**Data for review**
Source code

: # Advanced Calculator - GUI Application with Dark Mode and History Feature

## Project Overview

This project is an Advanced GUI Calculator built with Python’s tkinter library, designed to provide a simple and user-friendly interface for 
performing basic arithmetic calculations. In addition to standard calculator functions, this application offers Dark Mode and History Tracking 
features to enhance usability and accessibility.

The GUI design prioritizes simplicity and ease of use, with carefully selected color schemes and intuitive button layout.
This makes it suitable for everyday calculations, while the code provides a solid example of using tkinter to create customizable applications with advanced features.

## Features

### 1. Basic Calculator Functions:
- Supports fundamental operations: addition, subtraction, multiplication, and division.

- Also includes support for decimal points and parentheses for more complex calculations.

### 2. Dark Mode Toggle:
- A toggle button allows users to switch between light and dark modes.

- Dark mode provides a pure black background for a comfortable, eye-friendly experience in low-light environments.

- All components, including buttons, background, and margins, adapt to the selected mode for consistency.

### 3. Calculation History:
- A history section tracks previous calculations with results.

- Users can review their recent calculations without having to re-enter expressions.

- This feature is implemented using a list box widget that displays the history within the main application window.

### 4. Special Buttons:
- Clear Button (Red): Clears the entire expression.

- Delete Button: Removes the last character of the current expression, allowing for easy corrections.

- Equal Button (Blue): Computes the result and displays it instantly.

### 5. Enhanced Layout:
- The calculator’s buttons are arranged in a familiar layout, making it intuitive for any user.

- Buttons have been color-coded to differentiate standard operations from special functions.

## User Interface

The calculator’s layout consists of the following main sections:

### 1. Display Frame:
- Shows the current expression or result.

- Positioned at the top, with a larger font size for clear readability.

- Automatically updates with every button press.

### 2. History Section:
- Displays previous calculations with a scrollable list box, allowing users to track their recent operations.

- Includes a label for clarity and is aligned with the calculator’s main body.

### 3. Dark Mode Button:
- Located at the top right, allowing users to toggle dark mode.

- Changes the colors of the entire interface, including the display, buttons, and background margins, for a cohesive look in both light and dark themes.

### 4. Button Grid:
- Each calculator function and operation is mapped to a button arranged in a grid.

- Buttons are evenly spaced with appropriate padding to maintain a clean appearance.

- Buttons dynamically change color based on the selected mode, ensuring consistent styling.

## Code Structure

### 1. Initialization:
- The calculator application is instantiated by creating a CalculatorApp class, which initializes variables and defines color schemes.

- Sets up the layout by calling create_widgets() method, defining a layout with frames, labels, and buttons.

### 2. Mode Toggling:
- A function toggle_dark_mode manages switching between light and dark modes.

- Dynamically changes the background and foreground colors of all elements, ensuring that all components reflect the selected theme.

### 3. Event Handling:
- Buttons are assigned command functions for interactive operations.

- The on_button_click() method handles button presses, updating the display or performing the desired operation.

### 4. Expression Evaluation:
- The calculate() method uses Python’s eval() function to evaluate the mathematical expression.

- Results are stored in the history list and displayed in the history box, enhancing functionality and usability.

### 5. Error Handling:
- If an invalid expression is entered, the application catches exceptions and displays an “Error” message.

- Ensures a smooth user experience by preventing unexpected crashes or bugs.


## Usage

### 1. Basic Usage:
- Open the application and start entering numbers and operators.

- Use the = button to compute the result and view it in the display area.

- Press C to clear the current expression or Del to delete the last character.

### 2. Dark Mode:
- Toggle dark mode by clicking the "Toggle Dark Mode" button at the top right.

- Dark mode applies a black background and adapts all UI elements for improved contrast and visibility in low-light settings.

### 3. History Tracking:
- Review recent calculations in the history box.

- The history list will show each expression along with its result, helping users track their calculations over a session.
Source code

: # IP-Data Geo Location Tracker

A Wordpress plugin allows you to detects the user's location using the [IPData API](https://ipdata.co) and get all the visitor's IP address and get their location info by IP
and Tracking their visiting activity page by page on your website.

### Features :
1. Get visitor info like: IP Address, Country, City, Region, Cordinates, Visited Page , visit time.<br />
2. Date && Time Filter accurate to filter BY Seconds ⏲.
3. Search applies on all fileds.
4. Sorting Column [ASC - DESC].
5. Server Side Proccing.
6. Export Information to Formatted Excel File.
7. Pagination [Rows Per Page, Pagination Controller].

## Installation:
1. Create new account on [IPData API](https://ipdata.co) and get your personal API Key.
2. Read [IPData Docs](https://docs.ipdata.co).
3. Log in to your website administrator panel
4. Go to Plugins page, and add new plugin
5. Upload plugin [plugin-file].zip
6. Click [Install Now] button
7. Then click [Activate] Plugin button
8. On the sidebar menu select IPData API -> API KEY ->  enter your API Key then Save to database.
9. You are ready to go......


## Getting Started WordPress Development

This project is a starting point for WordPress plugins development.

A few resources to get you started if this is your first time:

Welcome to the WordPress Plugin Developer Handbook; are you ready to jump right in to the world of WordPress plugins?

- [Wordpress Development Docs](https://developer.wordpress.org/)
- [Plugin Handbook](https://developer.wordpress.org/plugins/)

**Task item**
From the records above, copy out the line with "- A toggle button", the line with "### 5. Enhanced", and every line between them, word for word.

**Answer section**
- A toggle button allows users to switch between light and dark modes.

- Dark mode provides a pure black background for a comfortable, eye-friendly experience in low-light environments.

- All components, including buttons, background, and margins, adapt to the selected mode for consistency.

### 3. Calculation History:
- A history section tracks previous calculations with results.

- Users can review their recent calculations without having to re-enter expressions.

- This feature is implemented using a list box widget that displays the history within the main application window.

### 4. Special Buttons:
- Clear Button (Red): Clears the entire expression.

- Delete Button: Removes the last character of the current expression, allowing for easy corrections.

- Equal Button (Blue): Computes the result and displays it instantly.

### 5. Enhanced Layout:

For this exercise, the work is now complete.